# Spot and Stalk Success



## BigT (Mar 11, 2011)

Thought I would share my experience with my recent spot and stalk hunt for Black Bear on the La Sal Unit.

Turned out being tougher than I had hoped for even knowing the low success rate. I am somewhat familiar with the unit and was hopeful to have 3-4 bears to choose from. Not so! Turned out to being a very frustrating, but rewarding hunt. Saw a ton of wildlife, just not bears. 

We scouted for a couple days toward the end of August and saw three bears in a 24 hour span. Had been in contact with a few hunters that were hunting limited entry hunts there who were seeing bears frequently there. Then, everything changed and the bears simply just disappeared! Spent a week there for the muzzle load deer hunt with the main objective to find bears. Couldn't find any bears at all, and very little sign. As we got closer to the spot and stalk hunt, the sightings of bear continued to decrease as did bear sign. This is very unusual for this area for those who are not familiar with it. Finally made it down there this last Tuesday and began my hunt. 

There was definitely evidence of bears in a few areas, but for some reason, they were not coming out of cover. And not as much sign or evidence as what we normally see this time of year. 

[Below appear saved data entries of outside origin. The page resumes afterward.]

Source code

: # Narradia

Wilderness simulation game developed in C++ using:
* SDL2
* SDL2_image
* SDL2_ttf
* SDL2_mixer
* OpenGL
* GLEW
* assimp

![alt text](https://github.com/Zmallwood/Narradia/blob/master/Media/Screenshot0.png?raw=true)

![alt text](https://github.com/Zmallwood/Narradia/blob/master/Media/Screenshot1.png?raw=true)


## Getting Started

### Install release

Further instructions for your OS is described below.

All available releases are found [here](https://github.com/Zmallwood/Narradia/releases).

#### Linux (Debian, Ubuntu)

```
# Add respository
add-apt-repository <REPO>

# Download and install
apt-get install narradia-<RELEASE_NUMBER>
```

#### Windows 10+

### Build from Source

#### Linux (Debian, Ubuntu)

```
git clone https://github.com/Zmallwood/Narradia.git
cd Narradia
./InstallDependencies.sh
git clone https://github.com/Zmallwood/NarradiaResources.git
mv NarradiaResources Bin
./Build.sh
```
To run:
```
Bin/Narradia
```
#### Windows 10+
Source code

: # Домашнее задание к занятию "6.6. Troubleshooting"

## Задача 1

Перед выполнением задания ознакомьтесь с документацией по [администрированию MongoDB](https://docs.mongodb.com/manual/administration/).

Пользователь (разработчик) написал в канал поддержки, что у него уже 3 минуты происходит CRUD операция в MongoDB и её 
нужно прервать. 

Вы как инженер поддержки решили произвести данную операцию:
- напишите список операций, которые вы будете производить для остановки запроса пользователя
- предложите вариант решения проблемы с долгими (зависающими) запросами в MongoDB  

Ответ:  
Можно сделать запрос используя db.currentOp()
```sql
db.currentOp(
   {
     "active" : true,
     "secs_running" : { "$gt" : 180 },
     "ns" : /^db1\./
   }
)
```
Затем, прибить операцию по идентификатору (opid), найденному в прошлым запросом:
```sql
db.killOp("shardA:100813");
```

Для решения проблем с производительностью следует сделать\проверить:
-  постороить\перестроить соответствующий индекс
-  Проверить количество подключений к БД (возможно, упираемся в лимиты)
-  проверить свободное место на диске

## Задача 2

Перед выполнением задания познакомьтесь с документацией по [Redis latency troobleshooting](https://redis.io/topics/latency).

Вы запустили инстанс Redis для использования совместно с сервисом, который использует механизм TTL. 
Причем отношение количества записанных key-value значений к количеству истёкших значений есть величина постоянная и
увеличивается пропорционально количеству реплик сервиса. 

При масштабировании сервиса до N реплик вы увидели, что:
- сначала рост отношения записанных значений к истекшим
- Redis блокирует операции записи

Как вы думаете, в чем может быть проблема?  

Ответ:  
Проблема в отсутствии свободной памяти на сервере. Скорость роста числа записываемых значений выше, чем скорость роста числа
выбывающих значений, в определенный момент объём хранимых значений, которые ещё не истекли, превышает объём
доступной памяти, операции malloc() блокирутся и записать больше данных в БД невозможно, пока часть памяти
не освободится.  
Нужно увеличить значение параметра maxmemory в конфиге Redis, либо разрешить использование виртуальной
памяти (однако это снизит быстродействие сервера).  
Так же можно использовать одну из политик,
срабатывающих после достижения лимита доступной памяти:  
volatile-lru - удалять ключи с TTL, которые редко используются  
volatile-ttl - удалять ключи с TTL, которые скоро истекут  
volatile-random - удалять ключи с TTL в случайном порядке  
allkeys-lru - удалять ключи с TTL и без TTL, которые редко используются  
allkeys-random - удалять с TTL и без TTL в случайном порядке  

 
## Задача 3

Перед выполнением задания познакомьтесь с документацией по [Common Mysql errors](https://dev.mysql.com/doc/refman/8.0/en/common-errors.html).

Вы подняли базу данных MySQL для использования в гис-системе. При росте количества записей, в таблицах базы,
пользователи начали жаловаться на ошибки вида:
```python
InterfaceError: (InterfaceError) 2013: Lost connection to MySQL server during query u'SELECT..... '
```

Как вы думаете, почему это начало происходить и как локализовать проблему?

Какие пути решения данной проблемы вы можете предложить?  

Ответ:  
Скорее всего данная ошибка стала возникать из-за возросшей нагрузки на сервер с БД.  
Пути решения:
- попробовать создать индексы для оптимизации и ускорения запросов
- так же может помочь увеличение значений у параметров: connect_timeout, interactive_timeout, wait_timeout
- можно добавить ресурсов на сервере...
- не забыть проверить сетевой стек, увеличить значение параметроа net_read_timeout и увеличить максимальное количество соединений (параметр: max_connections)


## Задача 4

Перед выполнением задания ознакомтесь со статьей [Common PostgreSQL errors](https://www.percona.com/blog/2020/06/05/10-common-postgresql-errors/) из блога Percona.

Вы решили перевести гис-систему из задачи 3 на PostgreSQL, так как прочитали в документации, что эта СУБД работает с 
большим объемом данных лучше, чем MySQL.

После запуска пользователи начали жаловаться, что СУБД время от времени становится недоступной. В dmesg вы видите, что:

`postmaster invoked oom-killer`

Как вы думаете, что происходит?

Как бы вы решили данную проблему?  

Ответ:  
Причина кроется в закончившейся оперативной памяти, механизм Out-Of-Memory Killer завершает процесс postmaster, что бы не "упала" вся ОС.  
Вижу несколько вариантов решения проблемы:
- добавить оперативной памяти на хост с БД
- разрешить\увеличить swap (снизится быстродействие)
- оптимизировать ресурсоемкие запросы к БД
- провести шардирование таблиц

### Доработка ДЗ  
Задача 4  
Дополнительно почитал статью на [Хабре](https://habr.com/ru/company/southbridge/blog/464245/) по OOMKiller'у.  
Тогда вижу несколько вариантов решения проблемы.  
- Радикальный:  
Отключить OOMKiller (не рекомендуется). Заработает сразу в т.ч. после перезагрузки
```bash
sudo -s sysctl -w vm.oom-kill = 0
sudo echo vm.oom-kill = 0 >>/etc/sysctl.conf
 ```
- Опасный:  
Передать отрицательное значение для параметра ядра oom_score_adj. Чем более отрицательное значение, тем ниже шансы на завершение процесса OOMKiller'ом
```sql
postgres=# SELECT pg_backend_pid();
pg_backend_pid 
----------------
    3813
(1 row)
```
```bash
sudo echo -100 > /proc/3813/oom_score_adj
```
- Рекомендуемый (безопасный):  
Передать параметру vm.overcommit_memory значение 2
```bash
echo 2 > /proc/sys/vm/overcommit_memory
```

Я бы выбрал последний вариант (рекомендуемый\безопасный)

After several hikes, and a lot of miles, glassing countless lonely cows at hundreds of yards, frustration began to set in. Still, kept our hopes high. Decided we'd try some other areas that we'd been told of that may have a bear in the area. After spending time in these areas, and seeing a ton of deer, and more cows, we decided to make our way back towards camp so we could drive through an area we'd seen bears earlier in the year. As luck would have it, finally found one and was able to get within 50 yards before putting it down. Ended up being one tough bear! It had been in the pinion pines eating up the pine nuts that were all over the ground. Pulled a few out of its paws. 

What an adrenaline rush this was. After putting a couple 7mm 175 grain rounds in it, it still found enough strength to make its way down into some thick cover. Talk about gut wrenching following it in as it began to get dark. Fortunately, it didn't go far and died shortly after. 

When the scope was initially on it, I thought it appeared to be a bore. Smaller ears, and spread further apart. Was surprised to find it was a sow. She was huge, and very heavy. Was my first time caping a bear so that was a real treat. Couldn't believe the amount of fat on her. One heavy cape..... 

Some interesting things when caping. First, as mentioned, the amount of fat was amazing! Second, my first two shots were placed right behind the front shoulder with devastating results. I can't believe she still fought through that. One tough bear! Second, I found both of those shots embedded into the fat caught by the cape on the other side. What a tough hide! 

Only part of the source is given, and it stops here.